- Instructions for the task
Set all the entries down again, unaltered.

Records shown Block Start

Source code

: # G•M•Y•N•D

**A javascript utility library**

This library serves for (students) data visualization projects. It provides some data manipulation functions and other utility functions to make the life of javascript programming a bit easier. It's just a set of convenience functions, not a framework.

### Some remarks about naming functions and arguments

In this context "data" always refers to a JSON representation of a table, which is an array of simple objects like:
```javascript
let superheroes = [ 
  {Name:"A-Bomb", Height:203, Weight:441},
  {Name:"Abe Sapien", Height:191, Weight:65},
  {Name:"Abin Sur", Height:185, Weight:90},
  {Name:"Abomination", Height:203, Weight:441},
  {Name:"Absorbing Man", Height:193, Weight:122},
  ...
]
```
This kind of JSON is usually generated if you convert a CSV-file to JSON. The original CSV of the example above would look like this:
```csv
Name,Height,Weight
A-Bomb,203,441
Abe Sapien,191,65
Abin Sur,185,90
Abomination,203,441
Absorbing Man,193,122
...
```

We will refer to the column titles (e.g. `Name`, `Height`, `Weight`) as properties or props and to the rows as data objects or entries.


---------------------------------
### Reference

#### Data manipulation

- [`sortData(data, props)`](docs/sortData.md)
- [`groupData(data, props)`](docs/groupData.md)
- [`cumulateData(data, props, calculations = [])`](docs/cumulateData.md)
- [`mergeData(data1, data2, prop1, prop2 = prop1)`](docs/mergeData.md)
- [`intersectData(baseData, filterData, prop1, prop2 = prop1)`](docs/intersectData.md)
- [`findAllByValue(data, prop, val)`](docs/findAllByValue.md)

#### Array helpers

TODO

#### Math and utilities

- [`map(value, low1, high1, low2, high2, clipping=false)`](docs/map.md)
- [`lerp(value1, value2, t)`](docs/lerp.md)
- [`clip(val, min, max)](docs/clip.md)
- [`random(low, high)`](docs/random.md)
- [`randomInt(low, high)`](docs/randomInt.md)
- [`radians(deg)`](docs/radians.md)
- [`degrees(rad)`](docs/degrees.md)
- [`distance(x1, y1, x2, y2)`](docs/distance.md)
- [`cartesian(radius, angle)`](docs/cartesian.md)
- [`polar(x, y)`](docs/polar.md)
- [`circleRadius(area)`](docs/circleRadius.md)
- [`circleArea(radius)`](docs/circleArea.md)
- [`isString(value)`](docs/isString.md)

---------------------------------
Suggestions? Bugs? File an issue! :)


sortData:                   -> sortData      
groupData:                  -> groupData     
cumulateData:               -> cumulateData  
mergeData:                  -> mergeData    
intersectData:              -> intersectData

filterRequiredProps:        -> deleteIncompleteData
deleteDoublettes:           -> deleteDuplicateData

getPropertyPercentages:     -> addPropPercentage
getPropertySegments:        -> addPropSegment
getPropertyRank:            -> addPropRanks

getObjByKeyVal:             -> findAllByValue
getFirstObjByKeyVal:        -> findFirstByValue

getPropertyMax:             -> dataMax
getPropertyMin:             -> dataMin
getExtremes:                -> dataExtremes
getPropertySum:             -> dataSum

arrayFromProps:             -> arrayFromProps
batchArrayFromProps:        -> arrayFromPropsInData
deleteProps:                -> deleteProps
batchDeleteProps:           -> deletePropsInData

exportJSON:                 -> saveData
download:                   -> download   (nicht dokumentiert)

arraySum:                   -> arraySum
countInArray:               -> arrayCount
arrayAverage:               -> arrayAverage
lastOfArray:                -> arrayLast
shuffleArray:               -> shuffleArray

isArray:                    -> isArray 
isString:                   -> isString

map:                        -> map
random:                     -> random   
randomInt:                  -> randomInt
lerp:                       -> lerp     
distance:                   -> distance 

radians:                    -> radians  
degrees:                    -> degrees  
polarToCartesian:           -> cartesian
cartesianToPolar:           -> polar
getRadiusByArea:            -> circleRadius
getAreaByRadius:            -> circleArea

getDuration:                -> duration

Records shown Block End

- Answer area
Source code

: # G•M•Y•N•D

**A javascript utility library**

This library serves for (students) data visualization projects. It provides some data manipulation functions and other utility functions to make the life of javascript programming a bit easier. It's just a set of convenience functions, not a framework.

### Some remarks about naming functions and arguments

In this context "data" always refers to a JSON representation of a table, which is an array of simple objects like:
```javascript
let superheroes = [ 
  {Name:"A-Bomb", Height:203, Weight:441},
  {Name:"Abe Sapien", Height:191, Weight:65},
  {Name:"Abin Sur", Height:185, Weight:90},
  {Name:"Abomination", Height:203, Weight:441},
  {Name:"Absorbing Man", Height:193, Weight:122},
  ...
]
```
This kind of JSON is usually generated if you convert a CSV-file to JSON. The original CSV of the example above would look like this:
```csv
Name,Height,Weight
A-Bomb,203,441
Abe Sapien,191,65
Abin Sur,185,90
Abomination,203,441
Absorbing Man,193,122
...
```

We will refer to the column titles (e.g. `Name`, `Height`, `Weight`) as properties or props and to the rows as data objects or entries.


---------------------------------
### Reference

#### Data manipulation

- [`sortData(data, props)`](docs/sortData.md)
- [`groupData(data, props)`](docs/groupData.md)
- [`cumulateData(data, props, calculations = [])`](docs/cumulateData.md)
- [`mergeData(data1, data2, prop1, prop2 = prop1)`](docs/mergeData.md)
- [`intersectData(baseData, filterData, prop1, prop2 = prop1)`](docs/intersectData.md)
- [`findAllByValue(data, prop, val)`](docs/findAllByValue.md)

#### Array helpers

TODO

#### Math and utilities

- [`map(value, low1, high1, low2, high2, clipping=false)`](docs/map.md)
- [`lerp(value1, value2, t)`](docs/lerp.md)
- [`clip(val, min, max)](docs/clip.md)
- [`random(low, high)`](docs/random.md)
- [`randomInt(low, high)`](docs/randomInt.md)
- [`radians(deg)`](docs/radians.md)
- [`degrees(rad)`](docs/degrees.md)
- [`distance(x1, y1, x2, y2)`](docs/distance.md)
- [`cartesian(radius, angle)`](docs/cartesian.md)
- [`polar(x, y)`](docs/polar.md)
- [`circleRadius(area)`](docs/circleRadius.md)
- [`circleArea(radius)`](docs/circleArea.md)
- [`isString(value)`](docs/isString.md)

---------------------------------
Suggestions? Bugs? File an issue! :)


sortData:                   -> sortData      
groupData:                  -> groupData     
cumulateData:               -> cumulateData  
mergeData:                  -> mergeData    
intersectData:              -> intersectData

filterRequiredProps:        -> deleteIncompleteData
deleteDoublettes:           -> deleteDuplicateData

getPropertyPercentages:     -> addPropPercentage
getPropertySegments:        -> addPropSegment
getPropertyRank:            -> addPropRanks

getObjByKeyVal:             -> findAllByValue
getFirstObjByKeyVal:        -> findFirstByValue

getPropertyMax:             -> dataMax
getPropertyMin:             -> dataMin
getExtremes:                -> dataExtremes
getPropertySum:             -> dataSum

arrayFromProps:             -> arrayFromProps
batchArrayFromProps:        -> arrayFromPropsInData
deleteProps:                -> deleteProps
batchDeleteProps:           -> deletePropsInData

exportJSON:                 -> saveData
download:                   -> download   (nicht dokumentiert)

arraySum:                   -> arraySum
countInArray:               -> arrayCount
arrayAverage:               -> arrayAverage
lastOfArray:                -> arrayLast
shuffleArray:               -> shuffleArray

isArray:                    -> isArray 
isString:                   -> isString

map:                        -> map
random:                     -> random   
randomInt:                  -> randomInt
lerp:                       -> lerp     
distance:                   -> distance 

radians:                    -> radians  
degrees:                    -> degrees  
polarToCartesian:           -> cartesian
cartesianToPolar:           -> polar
getRadiusByArea:            -> circleRadius
getAreaByRadius:            -> circleArea

getDuration:                -> duration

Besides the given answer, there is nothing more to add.